Penundaan ini sontak menuai berbagai reaksi dari internal Golkar Sulsel. Isu evaluasi kepemimpinan sebelumnya mencuat semakin menguat.
Di tengah sorotan, TP tidak menampik bahwa dinamika internal terjadi di tubuh partai saat ini merupakan sesuatu yang tidak bisa dihindari, terlebih menjadi bagian dari proses alamiah dalam organisasi politik.
Anggota DPR RI itu bahkan memberikan ruang selebar-lebarnya bagi kader ingin mencalonkan diri.
“Kalau ada yang punya keinginan untuk maju (Musda Golkar Sulsel, silahkan), biarlah terproses dengan sendirinya,”pinta TP.
TP bahkan menegaskan sikap normatifnya dalam menghadapi dinamika jelang Musda Golkar Sulsel.
Ia menyerahkan sepenuhnya proses pemilihan ketua kepada pemilik suara, yakni DPD II Golkar di 24 kabupaten/kota.
“Saya adalah orang yang normatif. Nanti kita lihat keadaan. Semua itu kan ditentukan oleh pemilik suara. Jadi, kembali kepada pemilik suara, tanyakan saja kepada mereka,” tandas TP yang pernah tercatat sebagai wali kota Parepare dua periode ini.
Terkait molornya jadwal Musda, ketua harian DPD I Golkar Sulsel HA Kadir Halid mengaku belum mengetahui apakah sudah ada jadwal Musda yang diturunkan oleh Dewan Pimpinan Pusat (DPP). “Saya belum tahu ini, apakah sudah ada jadwal dari DPP,”ujar Kadir Halid, Senin (13/1).
Wakil sekretaris Golkar Sulsel Muzayyin Arif tidak sependapat bila disebut Musda molor. Muzayyin Arif beralasan jika Musda terpilihnya TP selaku ketua yakni pada Agustus 2020.

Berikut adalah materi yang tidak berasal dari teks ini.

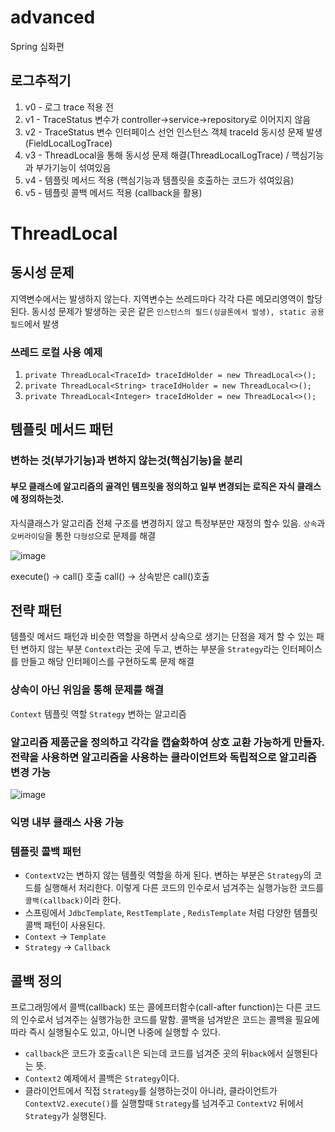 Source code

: # advanced

Spring 심화편


## 로그추적기
1. v0 - 로그 trace 적용 전
2. v1 - TraceStatus 변수가 controller->service->repository로 이어지지 않음
3. v2 - TraceStatus 변수 인터페이스 선언 인스턴스 객체 traceId 동시성 문제 발생(FieldLocalLogTrace)
4. v3 - ThreadLocal을 통해 동시성 문제 해결(ThreadLocalLogTrace) / 핵심기능과 부가기능이 섞여있음
5. v4 - 템플릿 메서드 적용 (핵심기능과 템플릿을 호출하는 코드가 섞여있음)
6. v5 - 템플릿 콜백 메서드 적용 (callback을 활용)

# ThreadLocal

## 동시성 문제
지역변수에서는 발생하지 않는다. 지역변수는 쓰레드마다 각각 다른 메모리영역이 할당된다.
동시성 문제가 발생하는 곳은 같은 ```인스턴스의 필드(싱글톤에서 발생), static 공용 필드```에서 발생


### 쓰레드 로컬 사용 예제
1. ```private ThreadLocal<TraceId> traceIdHolder = new ThreadLocal<>();``` 
2. ```private ThreadLocal<String> traceIdHolder = new ThreadLocal<>();  ```
3. ```private ThreadLocal<Integer> traceIdHolder = new ThreadLocal<>();  ```

## 템플릿 메서드 패턴
### 변하는 것(부가기능)과 변하지 않는것(핵심기능)을 분리
#### 부모 클래스에 알고리즘의 골격인 템프릿을 정의하고 일부 변경되는 로직은 자식 클래스에 정의하는것. 
자식클래스가 알고리즘 전체 구조를 변경하지 않고 특정부분만 재정의 할수 있음. ```상속```과 ```오버라이딩```을 통한 ```다형성```으로 문제를 해결

![image](https://user-images.githubusercontent.com/32606456/147478017-f5d8a137-36d2-469c-9587-9fbcb5b570a3.png)

execute() -> call() 호출
call() -> 상속받은 call()호출

## 전략 패턴
템플릿 메서드 패턴과 비슷한 역할을 하면서 상속으로 생기는 단점을 제거 할 수 있는 패턴
변하지 않는 부분 ```Context```라는 곳에 두고, 변하는 부분을 ```Strategy```라는 인터페이스를 만들고 해당 인터페이스를 구현하도록 문제 해결
### 상속이 아닌 위임을 통해 문제를 해결
```Context``` 템플릿 역할 ```Strategy``` 변하는 알고리즘 
### 알고리즘 제품군을 정의하고 각각을 캡슐화하여 상호 교환 가능하게 만들자. 전략을 사용하면 알고리즘을 사용하는 클라이언트와 독립적으로 알고리즘 변경 가능

![image](https://user-images.githubusercontent.com/32606456/147520741-364ca582-8f15-4168-8039-933aa234eafa.png)

### 익명 내부 클래스 사용 가능

### 템플릿 콜백 패턴
* ```ContextV2```는 변하지 않는 템플릿 역할을 하게 된다. 변하는 부분은 ```Strategy```의 코드를 실행해서 처리한다. 이렇게 다른 코드의 인수로서 넘겨주는 실행가능한 코드를 ```콜백(callback)```이라 한다.
* 스프링에서 ```JdbcTemplate```, ```RestTemplate``` , ```RedisTemplate``` 처럼 다양한 템플릿 콜백 패턴이 사용된다.
* ```Context``` -> ```Template```
* ```Strategy``` -> ```Callback```


## 콜백 정의
프로그래밍에서 콜백(callback) 또는 콜에프터함수(call-after function)는 다른 코드의 인수로서 넘겨주는 실행가능한 코드를 말함. 콜백을 넘겨받은 코드는 콜백을 필요에 따라 즉시 실행될수도 있고, 아니면 나중에 실행할 수 있다.

* ```callback```은 코드가 호출```call```은 되는데 코드를 넘겨준 곳의 뒤```back```에서 실행된다는 뜻.
* ```Context2``` 예제에서 콜백은 ```Strategy```이다.
*  클라이언트에서 직접 ```Strategy```를 실행하는것이 아니라, 클라이언트가 ```ContextV2.execute()```를 실행할때 ```Strategy```를 넘겨주고 ```ContextV2``` 뒤에서 ```Strategy```가 실행된다.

Selain itu, TP baru menerima SK tertulis bernomor 378/DPP/Golkar/XI/2020 secara legitimasi di Jakarta pada Senin (23/11/2020) yang diserahkan Sekjen Golkar Lodewijk Frederich. (jun/rif)
12 Kader Layak Untuk Bersaing
JELANG Pelaksanaan musyawarah daerah (Musda), Partai Golkar Sulawesi selatan, sedikitnya ada 12 nama kader yang dinilai layak ikut bertarung.

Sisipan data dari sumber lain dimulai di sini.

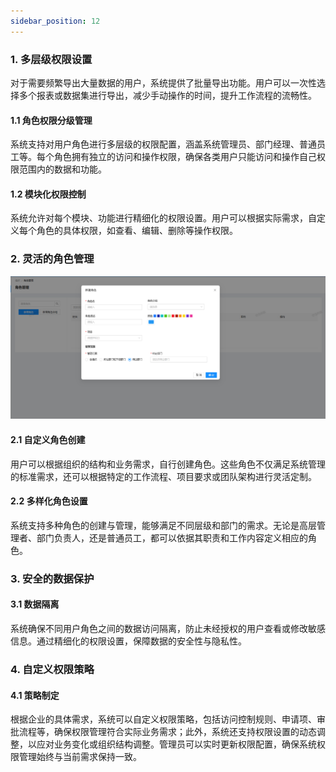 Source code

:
 ```yaml
---
sidebar_position: 12
---
```

### 1. 多层级权限设置
对于需要频繁导出大量数据的用户，系统提供了批量导出功能。用户可以一次性选择多个报表或数据集进行导出，减少手动操作的时间，提升工作流程的流畅性。
#### 1.1 角色权限分级管理
系统支持对用户角色进行多层级的权限配置，涵盖系统管理员、部门经理、普通员工等。每个角色拥有独立的访问和操作权限，确保各类用户只能访问和操作自己权限范围内的数据和功能。
#### 1.2 模块化权限控制
系统允许对每个模块、功能进行精细化的权限设置。用户可以根据实际需求，自定义每个角色的具体权限，如查看、编辑、删除等操作权限。
### 2. 灵活的角色管理
![alt text](image.png)
#### 2.1 自定义角色创建
用户可以根据组织的结构和业务需求，自行创建角色。这些角色不仅满足系统管理的标准需求，还可以根据特定的工作流程、项目要求或团队架构进行灵活定制。
#### 2.2 多样化角色设置
系统支持多种角色的创建与管理，能够满足不同层级和部门的需求。无论是高层管理者、部门负责人，还是普通员工，都可以依据其职责和工作内容定义相应的角色。
### 3. 安全的数据保护
#### 3.1 数据隔离
系统确保不同用户角色之间的数据访问隔离，防止未经授权的用户查看或修改敏感信息。通过精细化的权限设置，保障数据的安全性与隐私性。
### 4. 自定义权限策略
#### 4.1 策略制定
根据企业的具体需求，系统可以自定义权限策略，包括访问控制规则、申请项、审批流程等，确保权限管理符合实际业务需求；此外，系统还支持权限设置的动态调整，以应对业务变化或组织结构调整。管理员可以实时更新权限配置，确保系统权限管理始终与当前需求保持一致。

Pertama, Wali Kota Makasar terpilih Munafri Arifuddin alias Appi. Appi juga merupakan Ketua DPD II Golkar Makassar.
Kedua, bupati Barru terpilih Andi Ina Kartika Sari. Andi Ina juga pernah tercatat sebagai Ketua DPRD Sulsel ini masih menjabat sebagai bendahara DPD I Golkar Sulsel.
Ketiga, ketua harian Golkar Sulsel yang juga Ketua Komisi D DPRD Sulsel HA Kadir Halid.
Keempat, bupati Gowa Adnan Purichta Ichsan. Adnan juga pernah penjabat Plt Ketua DPD II Golkar Gowa.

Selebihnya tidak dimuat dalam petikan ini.